Si bien no se logró aislar Phytophthora, los especialistas aclararon que su ausencia en los análisis no descarta su presencia en el campo, debido a la dificultad de detección y su distribución irregular en el suelo. En cambio, se identificó la presencia de Pythium sp., un patógeno oportunista que puede generar pudriciones radiculares en condiciones de estrés.

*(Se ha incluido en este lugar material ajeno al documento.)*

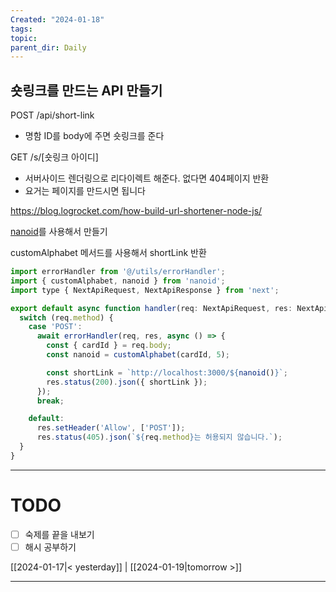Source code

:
 ```yaml
---
Created: "2024-01-18"
tags: 
topic: 
parent_dir: Daily
---
```

## 숏링크를 만드는 API 만들기

POST /api/short-link
- 명함 ID를 body에 주면 숏링크를 준다

GET /s/[숏링크 아이디]
- 서버사이드 렌더링으로 리다이렉트 해준다. 없다면 404페이지 반환
- 요거는 페이지를 만드시면 됩니다

https://blog.logrocket.com/how-build-url-shortener-node-js/

[nanoid](https://github.com/ai/nanoid#readme)를 사용해서 만들기

customAlphabet 메서드를 사용해서 shortLink 반환
```js
import errorHandler from '@/utils/errorHandler';
import { customAlphabet, nanoid } from 'nanoid';
import type { NextApiRequest, NextApiResponse } from 'next';

export default async function handler(req: NextApiRequest, res: NextApiResponse) {
  switch (req.method) {
    case 'POST':
      await errorHandler(req, res, async () => {
        const { cardId } = req.body;
        const nanoid = customAlphabet(cardId, 5);

        const shortLink = `http://localhost:3000/${nanoid()}`;
        res.status(200).json({ shortLink });
      });
      break;

    default:
      res.setHeader('Allow', ['POST']);
      res.status(405).json(`${req.method}는 허용되지 않습니다.`);
  }
}

```


----
# TODO
- [ ] 숙제를 끝을 내보기
- [ ] 해시 공부하기
  
[[2024-01-17|< yesterday]] | [[2024-01-19|tomorrow >]]  
  
---  
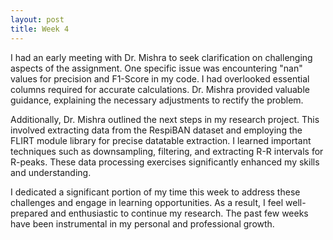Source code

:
 ```yaml
---
layout: post
title: Week 4
---
```

I had an early meeting with Dr. Mishra to seek clarification on challenging aspects of the assignment. One specific issue was encountering "nan" values for precision and F1-Score in my code. I had overlooked essential columns required for accurate calculations. Dr. Mishra provided valuable guidance, explaining the necessary adjustments to rectify the problem.

Additionally, Dr. Mishra outlined the next steps in my research project. This involved extracting data from the RespiBAN dataset and employing the FLIRT module library for precise datatable extraction. I learned important techniques such as downsampling, filtering, and extracting R-R intervals for R-peaks. These data processing exercises significantly enhanced my skills and understanding.

I dedicated a significant portion of my time this week to address these challenges and engage in learning opportunities. As a result, I feel well-prepared and enthusiastic to continue my research. The past few weeks have been instrumental in my personal and professional growth.
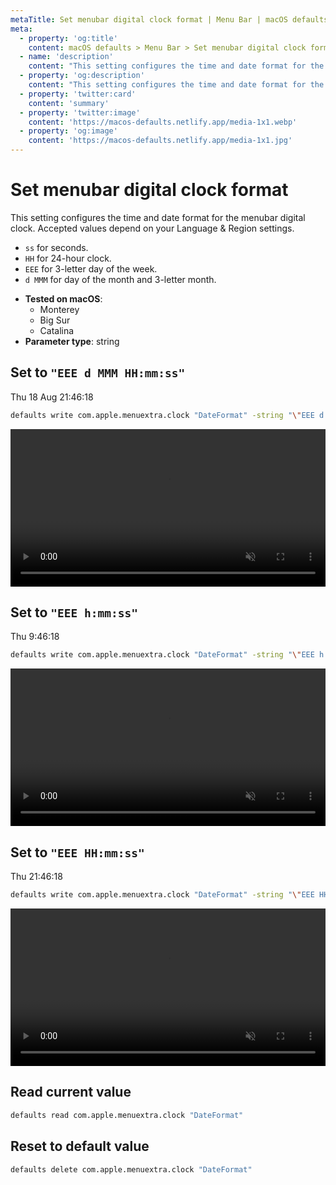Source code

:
 ```yaml
---
metaTitle: Set menubar digital clock format | Menu Bar | macOS defaults
meta:
  - property: 'og:title'
    content: macOS defaults > Menu Bar > Set menubar digital clock format
  - name: 'description'
    content: "This setting configures the time and date format for the menubar digital clock.\nAccepted values depend on your Language & Region settings.\n\n- `ss` for seconds.\n- `HH` for 24-hour clock.\n- `EEE` for 3-letter day of the week.\n- `d MMM` for day of the month and 3-letter month.\n"
  - property: 'og:description'
    content: "This setting configures the time and date format for the menubar digital clock.\nAccepted values depend on your Language & Region settings.\n\n- `ss` for seconds.\n- `HH` for 24-hour clock.\n- `EEE` for 3-letter day of the week.\n- `d MMM` for day of the month and 3-letter month.\n"
  - property: 'twitter:card'
    content: 'summary'
  - property: 'twitter:image'
    content: 'https://macos-defaults.netlify.app/media-1x1.webp'
  - property: 'og:image'
    content: 'https://macos-defaults.netlify.app/media-1x1.jpg'
---
```


# Set menubar digital clock format

This setting configures the time and date format for the menubar digital clock.
Accepted values depend on your Language & Region settings.

- `ss` for seconds.
- `HH` for 24-hour clock.
- `EEE` for 3-letter day of the week.
- `d MMM` for day of the month and 3-letter month.

<!-- break lists -->

- **Tested on macOS**:
  - Monterey
  - Big Sur
  - Catalina
- **Parameter type**: string

## Set to `"EEE d MMM HH:mm:ss"`

Thu 18 Aug 21:46:18

```bash
defaults write com.apple.menuextra.clock "DateFormat" -string "\"EEE d MMM HH:mm:ss\""
```

<video autoplay loop muted playsinline width="727" height="40" style="max-width: 100%; height: auto">
  <source src="./images/DateFormat/EEE_d_MMM_HH.mm.ss.mp4" type="video/mp4">
  Example output with value set to "EEE d MMM HH:mm:ss"
</video>

## Set to `"EEE h:mm:ss"`

Thu 9:46:18

```bash
defaults write com.apple.menuextra.clock "DateFormat" -string "\"EEE h:mm:ss\""
```

<video autoplay loop muted playsinline width="727" height="40" style="max-width: 100%; height: auto">
  <source src="./images/DateFormat/EEE_h.mm.ss.mp4" type="video/mp4">
  Example output with value set to "EEE h:mm:ss"
</video>

## Set to `"EEE HH:mm:ss"`

Thu 21:46:18

```bash
defaults write com.apple.menuextra.clock "DateFormat" -string "\"EEE HH:mm:ss\""
```

<video autoplay loop muted playsinline width="727" height="40" style="max-width: 100%; height: auto">
  <source src="./images/DateFormat/EEE_HH.mm.ss.mp4" type="video/mp4">
  Example output with value set to "EEE HH:mm:ss"
</video>

## Read current value

```bash
defaults read com.apple.menuextra.clock "DateFormat"
```

## Reset to default value

```bash
defaults delete com.apple.menuextra.clock "DateFormat"
```
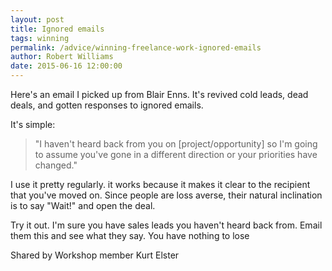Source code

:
 ```yaml
---
layout: post
title: Ignored emails
tags: winning
permalink: /advice/winning-freelance-work-ignored-emails
author: Robert Williams
date: 2015-06-16 12:00:00
---
```


Here's an email I picked up from Blair Enns. It's revived cold leads, dead deals, and gotten responses to ignored emails.

It's simple:

> "I haven't heard back from you on [project/opportunity] so I'm going to assume you've gone in a different direction or your priorities have changed."

I use it pretty regularly. it works because it makes it clear to the recipient that you've moved on. Since people are loss averse, their natural inclination is to say "Wait!" and open the deal.

Try it out. I'm sure you have sales leads you haven't heard back from. Email them this and see what they say. You have nothing to lose

Shared by Workshop member Kurt Elster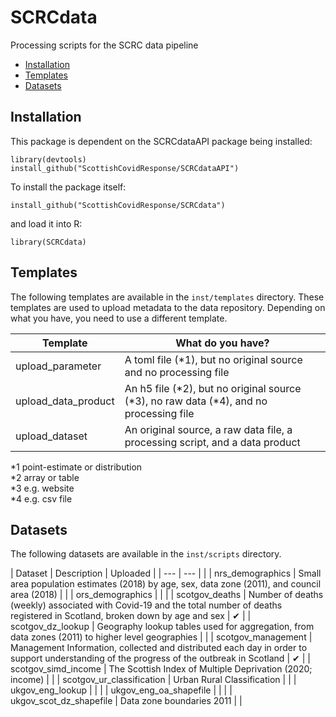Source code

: # SCRCdata

Processing scripts for the SCRC data pipeline

* [Installation](#installation)
* [Templates](#templates)
* [Datasets](#datasets)



## Installation

This package is dependent on the SCRCdataAPI package being installed:

```{r}
library(devtools)
install_github("ScottishCovidResponse/SCRCdataAPI")
```

To install the package itself:

```{r}
install_github("ScottishCovidResponse/SCRCdata")
```

and load it into R:

```{r}
library(SCRCdata)
```


## Templates

The following templates are available in the `inst/templates` directory. These templates are used to upload metadata to the data repository. Depending on what you have, you need to use a different template.

| Template                  | What do you have?                                                                            | 
| ---                       | ---                                                                                          |
| upload_parameter          | A toml file (\*1), but no original source and no processing file                             |
| upload_data_product       | An h5 file (\*2), but no original source (\*3), no raw data (\*4), and no processing file    |
| upload_dataset            | An original source, a raw data file, a processing script, and a data product                 |

\*1 point-estimate or distribution  
\*2 array or table  
\*3 e.g. website  
\*4 e.g. csv file  


## Datasets

The following datasets are available in the `inst/scripts` directory.

| Dataset                   | Description                                    | Uploaded |
| ---                       | ---                                            | |
| nrs_demographics          | Small area population estimates (2018) by age, sex, data zone (2011), and council area (2018) | |
| ors_demographics          |                                                | |
| scotgov_deaths            | Number of deaths (weekly) associated with Covid-19 and the total number of deaths registered in Scotland, broken down by age and sex | ✔︎ |
| scotgov_dz_lookup         | Geography lookup tables used for aggregation, from data zones (2011) to higher level geographies | |
| scotgov_management        | Management Information, collected and distributed each day in order to support understanding of the progress of the outbreak in Scotland | ✔︎ |
| scotgov_simd_income       | The Scottish Index of Multiple Deprivation (2020; income) | |
| scotgov_ur_classification | Urban Rural Classification                     | |
| ukgov_eng_lookup          |                                                | |
| ukgov_eng_oa_shapefile    |                                                | |
| ukgov_scot_dz_shapefile   | Data zone boundaries 2011                      | |
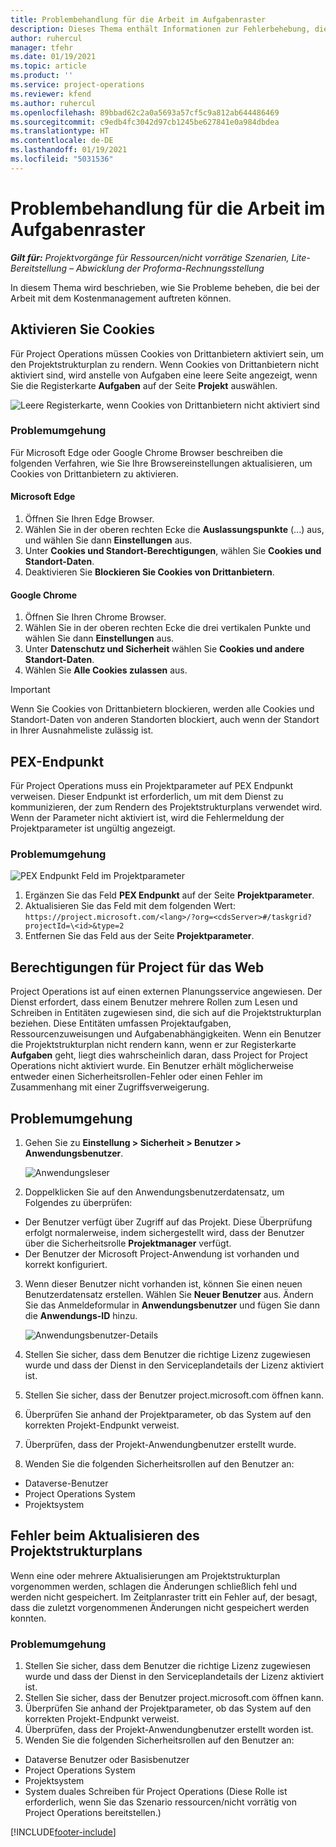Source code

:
 ```yaml
---
title: Problembehandlung für die Arbeit im Aufgabenraster
description: Dieses Thema enthält Informationen zur Fehlerbehebung, die beim Arbeiten im Aufgabenraster erforderlich sind.
author: ruhercul
manager: tfehr
ms.date: 01/19/2021
ms.topic: article
ms.product: ''
ms.service: project-operations
ms.reviewer: kfend
ms.author: ruhercul
ms.openlocfilehash: 89bbad62c2a0a5693a57cf5c9a812ab644486469
ms.sourcegitcommit: c9edb4fc3042d97cb1245be627841e0a984dbdea
ms.translationtype: HT
ms.contentlocale: de-DE
ms.lasthandoff: 01/19/2021
ms.locfileid: "5031536"
---
```

# <a name="troubleshoot-working-in-the-task-grid"></a>Problembehandlung für die Arbeit im Aufgabenraster 

_**Gilt für:** Projektvorgänge für Ressourcen/nicht vorrätige Szenarien, Lite-Bereitstellung – Abwicklung der Proforma-Rechnungsstellung_

In diesem Thema wird beschrieben, wie Sie Probleme beheben, die bei der Arbeit mit dem Kostenmanagement auftreten können.

## <a name="enable-cookies"></a>Aktivieren Sie Cookies

Für Project Operations müssen Cookies von Drittanbietern aktiviert sein, um den Projektstrukturplan zu rendern. Wenn Cookies von Drittanbietern nicht aktiviert sind, wird anstelle von Aufgaben eine leere Seite angezeigt, wenn Sie die Registerkarte **Aufgaben** auf der Seite **Projekt** auswählen.

![Leere Registerkarte, wenn Cookies von Drittanbietern nicht aktiviert sind](media/blankschedule.png)


### <a name="workaround"></a>Problemumgehung
Für Microsoft Edge oder Google Chrome Browser beschreiben die folgenden Verfahren, wie Sie Ihre Browsereinstellungen aktualisieren, um Cookies von Drittanbietern zu aktivieren.

#### <a name="microsoft-edge"></a>Microsoft Edge

1. Öffnen Sie Ihren Edge Browser.
2. Wählen Sie in der oberen rechten Ecke die **Auslassungspunkte** (...) aus, und wählen Sie dann **Einstellungen** aus.
3. Unter **Cookies und Standort-Berechtigungen**, wählen Sie **Cookies und Standort-Daten**.
4. Deaktivieren Sie **Blockieren Sie Cookies von Drittanbietern**.

#### <a name="google-chrome"></a>Google Chrome

1. Öffnen Sie Ihren Chrome Browser.
2. Wählen Sie in der oberen rechten Ecke die drei vertikalen Punkte und wählen Sie dann **Einstellungen** aus.
3. Unter **Datenschutz und Sicherheit** wählen Sie **Cookies und andere Standort-Daten**.
4. Wählen Sie **Alle Cookies zulassen** aus.

> [!IMPORTANT]
> Wenn Sie Cookies von Drittanbietern blockieren, werden alle Cookies und Standort-Daten von anderen Standorten blockiert, auch wenn der Standort in Ihrer Ausnahmeliste zulässig ist.

## <a name="pex-endpoint"></a>PEX-Endpunkt

Für Project Operations muss ein Projektparameter auf PEX Endpunkt verweisen. Dieser Endpunkt ist erforderlich, um mit dem Dienst zu kommunizieren, der zum Rendern des Projektstrukturplans verwendet wird. Wenn der Parameter nicht aktiviert ist, wird die Fehlermeldung der Projektparameter ist ungültig angezeigt. 

### <a name="workaround"></a>Problemumgehung
 ![PEX Endpunkt Feld im Projektparameter](media/projectparameter.png)

1. Ergänzen Sie das Feld **PEX Endpunkt** auf der Seite **Projektparameter**.
2. Aktualisieren Sie das Feld mit dem folgenden Wert: `https://project.microsoft.com/<lang>/?org=<cdsServer>#/taskgrid?projectId=\<id>&type=2`
3. Entfernen Sie das Feld aus der Seite **Projektparameter**.

## <a name="privileges-for-project-for-the-web"></a>Berechtigungen für Project für das Web

Project Operations ist auf einen externen Planungsservice angewiesen. Der Dienst erfordert, dass einem Benutzer mehrere Rollen zum Lesen und Schreiben in Entitäten zugewiesen sind, die sich auf die Projektstrukturplan beziehen. Diese Entitäten umfassen Projektaufgaben, Ressourcenzuweisungen und Aufgabenabhängigkeiten. Wenn ein Benutzer die Projektstrukturplan nicht rendern kann, wenn er zur Registerkarte **Aufgaben** geht,  liegt dies wahrscheinlich daran, dass Project for Project Operations nicht aktiviert wurde. Ein Benutzer erhält möglicherweise entweder einen Sicherheitsrollen-Fehler oder einen Fehler im Zusammenhang mit einer Zugriffsverweigerung.


## <a name="workaround"></a>Problemumgehung

1. Gehen Sie zu **Einstellung > Sicherheit > Benutzer > Anwendungsbenutzer**.  

   ![Anwendungsleser](media/applicationuser.jpg)
   
2. Doppelklicken Sie auf den Anwendungsbenutzerdatensatz, um Folgendes zu überprüfen:

 - Der Benutzer verfügt über Zugriff auf das Projekt. Diese Überprüfung erfolgt normalerweise, indem sichergestellt wird, dass der Benutzer über die Sicherheitsrolle **Projektmanager** verfügt.
 - Der Benutzer der Microsoft Project-Anwendung ist vorhanden und korrekt konfiguriert.
 
3. Wenn dieser Benutzer nicht vorhanden ist, können Sie einen neuen Benutzerdatensatz erstellen. Wählen Sie **Neuer Benutzer** aus. Ändern Sie das Anmeldeformular in **Anwendungsbenutzer** und fügen Sie dann die **Anwendungs-ID** hinzu.

   ![Anwendungsbenutzer-Details](media/applicationuserdetails.jpg)

4. Stellen Sie sicher, dass dem Benutzer die richtige Lizenz zugewiesen wurde und dass der Dienst in den Serviceplandetails der Lizenz aktiviert ist.
5. Stellen Sie sicher, dass der Benutzer project.microsoft.com öffnen kann.
6. Überprüfen Sie anhand der Projektparameter, ob das System auf den korrekten Projekt-Endpunkt verweist.
7. Überprüfen, dass der Projekt-Anwendungbenutzer erstellt wurde.
8. Wenden Sie die folgenden Sicherheitsrollen auf den Benutzer an:

  - Dataverse-Benutzer
  - Project Operations System
  - Projektsystem

## <a name="error-when-updating-the-work-breakdown-structure"></a>Fehler beim Aktualisieren des Projektstrukturplans

Wenn eine oder mehrere Aktualisierungen am Projektstrukturplan vorgenommen werden, schlagen die Änderungen schließlich fehl und werden nicht gespeichert. Im Zeitplanraster tritt ein Fehler auf, der besagt, dass die zuletzt vorgenommenen Änderungen nicht gespeichert werden konnten.

### <a name="workaround"></a>Problemumgehung

1. Stellen Sie sicher, dass dem Benutzer die richtige Lizenz zugewiesen wurde und dass der Dienst in den Serviceplandetails der Lizenz aktiviert ist.
2. Stellen Sie sicher, dass der Benutzer project.microsoft.com öffnen kann.
3. Überprüfen Sie anhand der Projektparameter, ob das System auf den korrekten Projekt-Endpunkt verweist.
4. Überprüfen, dass der Projekt-Anwendungbenutzer erstellt worden ist.
5. Wenden Sie die folgenden Sicherheitsrollen auf den Benutzer an:
  
  - Dataverse Benutzer oder Basisbenutzer
  - Project Operations System
  - Projektsystem
  - System duales Schreiben für Project Operations (Diese Rolle ist erforderlich, wenn Sie das Szenario ressourcen/nicht vorrätig von Project Operations bereitstellen.)


[!INCLUDE[footer-include](../includes/footer-banner.md)]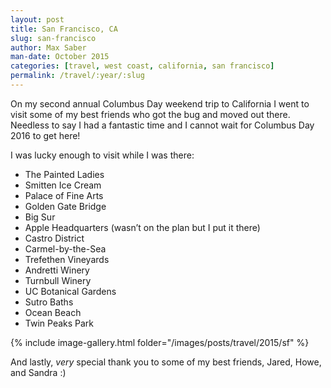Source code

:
 ```yaml
---
layout: post
title: San Francisco, CA
slug: san-francisco
author: Max Saber
man-date: October 2015
categories: [travel, west coast, california, san francisco]
permalink: /travel/:year/:slug
---
```


On my second annual Columbus Day weekend trip to California I went to visit some of my best friends who got the bug and moved out there. Needless to say I had a fantastic time and I cannot wait for Columbus Day 2016 to get here!

<!--more-->

I was lucky enough to visit while I was there:

* The Painted Ladies
* Smitten Ice Cream
* Palace of Fine Arts
* Golden Gate Bridge
* Big Sur
* Apple Headquarters (wasn’t on the plan but I put it there)
* Castro District
* Carmel-by-the-Sea
* Trefethen Vineyards
* Andretti Winery
* Turnbull Winery
* UC Botanical Gardens
* Sutro Baths
* Ocean Beach
* Twin Peaks Park

{% include image-gallery.html folder="/images/posts/travel/2015/sf" %}

And lastly, *very* special thank you to some of my best friends, Jared, Howe, and Sandra :)

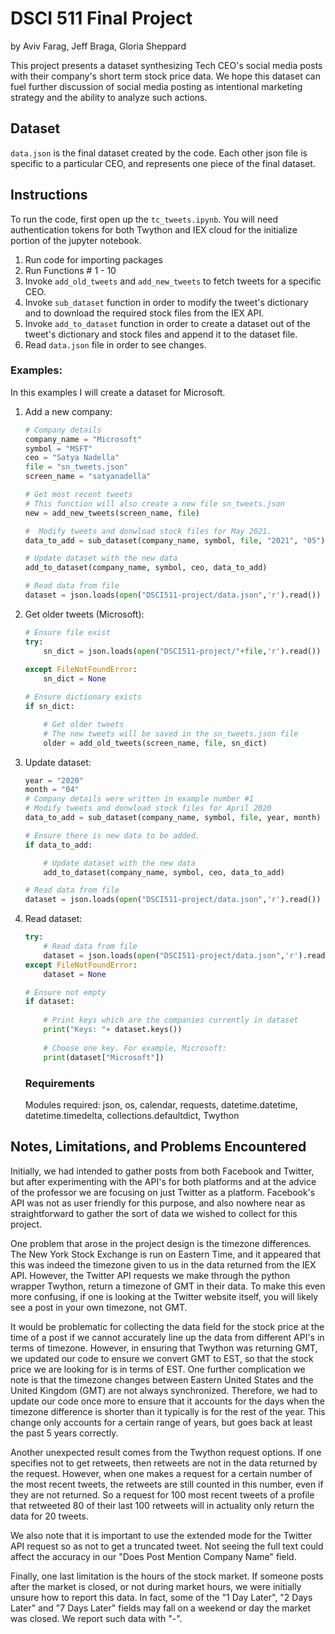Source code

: # DSCI 511 Final Project

by Aviv Farag, Jeff Braga, Gloria Sheppard

This project presents a dataset synthesizing Tech CEO's social media posts with their company's short term stock price data. We hope this dataset can fuel further discussion of social media posting as intentional marketing strategy and the ability to analyze such actions.

## Dataset

`data.json` is the final dataset created by the code. Each other json file is specific to a particular CEO, and represents one piece of the final dataset. 

## Instructions

To run the code, first open up the `tc_tweets.ipynb`. You will need authentication tokens for both Twython and IEX cloud for the initialize portion of the jupyter notebook.

1. Run code for importing packages
2. Run Functions # 1 - 10
3. Invoke `add_old_tweets` and `add_new_tweets` to fetch tweets for a specific CEO.
4. Invoke `sub_dataset` function in order to modify the tweet's dictionary and to download the required stock files from the IEX API. 
5. Invoke `add_to_dataset` function in order to create a dataset out of the tweet's dictionary and stock files and append it to the dataset file.
6. Read `data.json` file in order to see changes.

### Examples:
In this examples I will create a dataset for Microsoft.
1. Add a new company: 
    ```Python
    # Company details
    company_name = "Microsoft"
    symbol = "MSFT"
    ceo = "Satya Nadella"
    file = "sn_tweets.json"
    screen_name = "satyanadella"
    
    # Get most recent tweets
    # This function will also create a new file sn_tweets.json
    new = add_new_tweets(screen_name, file)

    #  Modify tweets and donwload stock files for May 2021.
    data_to_add = sub_dataset(company_name, symbol, file, "2021", "05")

    # Update dataset with the new data
    add_to_dataset(company_name, symbol, ceo, data_to_add)

    # Read data from file
    dataset = json.loads(open("DSCI511-project/data.json",'r').read())
    ```
1. Get older tweets (Microsoft): 
    ```Python
    # Ensure file exist
    try:
        sn_dict = json.loads(open("DSCI511-project/"+file,'r').read())
        
    except FileNotFoundError:
        sn_dict = None
    
    # Ensure dictionary exists
    if sn_dict:
    
        # Get older tweets
        # The new tweets will be saved in the sn_tweets.json file
        older = add_old_tweets(screen_name, file, sn_dict)
    ```
1. Update dataset:
    ```Python
    year = "2020"
    month = "04"
    # Company details were written in example number #1
    # Modify tweets and donwload stock files for April 2020
    data_to_add = sub_dataset(company_name, symbol, file, year, month)
    
    # Ensure there is new data to be added.
    if data_to_add:
    
        # Update dataset with the new data
        add_to_dataset(company_name, symbol, ceo, data_to_add)
    
    # Read data from file
    dataset = json.loads(open("DSCI511-project/data.json",'r').read())
    ```
    
1. Read dataset:
    ```Python
    try:
        # Read data from file
        dataset = json.loads(open("DSCI511-project/data.json",'r').read())
    except FileNotFoundError:
        dataset = None
    
    # Ensure not empty
    if dataset:
        
        # Print keys which are the companies currently in dataset
        print("Keys: "+ dataset.keys())
        
        # Choose one key. For example, Microsoft:
        print(dataset["Microsoft"])
    ```
    ### Requirements
    Modules required: json, os, calendar, requests, datetime.datetime, datetime.timedelta, collections.defaultdict, Twython

## Notes, Limitations, and Problems Encountered
Initially, we had intended to gather posts from both Facebook and Twitter, but after experimenting with the API's for both platforms and at the advice of the professor we are focusing on just Twitter as a platform. Facebook's API was not as user friendly for this purpose, and also nowhere near as straightforward to gather the sort of data we wished to collect for this project.

One problem that arose in the project design is the timezone differences. The New York Stock Exchange is run on Eastern Time, and it appeared that this was indeed the timezone given to us in the data returned from the IEX API. However, the Twitter API requests we make through the python wrapper Twython, return a timezone of GMT in their data. To make this even more confusing, if one is looking at the Twitter website itself, you will likely see a post in your own timezone, not GMT.

It would be problematic for collecting the data field for the stock price at the time of a post if we cannot accurately line up the data from different API's in terms of timezone. However, in ensuring that Twython was returning GMT, we updated our code to ensure we convert GMT to EST, so that the stock price we are looking for is in terms of EST. One further complication we note is that the timezone changes between Eastern United States and the United Kingdom (GMT) are not always synchronized. Therefore, we had to update our code once more to ensure that it accounts for the days when the timezone difference is shorter than it typically is for the rest of the year. This change only accounts for a certain range of years, but goes back at least the past 5 years correctly.

Another unexpected result comes from the Twython request options. If one specifies not to get retweets, then retweets are not in the data returned by the request. However, when one makes a request for a certain number of the most recent tweets, the retweets are still counted in this number, even if they are not returned. So a request for 100 most recent tweets of a profile that retweeted 80 of their last 100 retweets will in actuality only return the data for 20 tweets.

We also note that it is important to use the extended mode for the Twitter API request so as not to get a truncated tweet. Not seeing the full text could affect the accuracy in our "Does Post Mention Company Name" field.

Finally, one last limitation is the hours of the stock market. If someone posts after the market is closed, or not during market hours, we were initially unsure how to report this data. In fact, some of the "1 Day Later", "2 Days Later" and "7 Days Later" fields may fall on a weekend or day the market was closed. We report such data with "-".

El informe advierte que factores como suelos arcillosos, compactación y sistemas de riego gravitacional pueden favorecer el desarrollo de estas enfermedades. Por ello, recomiendan extremar las medidas de manejo para reducir los riesgos sanitarios.
Entre las principales prácticas sugeridas se destacan mejorar el drenaje, evitar excesos de riego, controlar la fertilización, reducir la compactación del suelo y monitorear de manera permanente el estado de las plantaciones, especialmente en primavera.
Los técnicos remarcan que no existen tratamientos curativos una vez que estas enfermedades se instalan, por lo que la prevención y la detección temprana resultan claves para evitar pérdidas productivas en los sistemas de cultivo de nogal.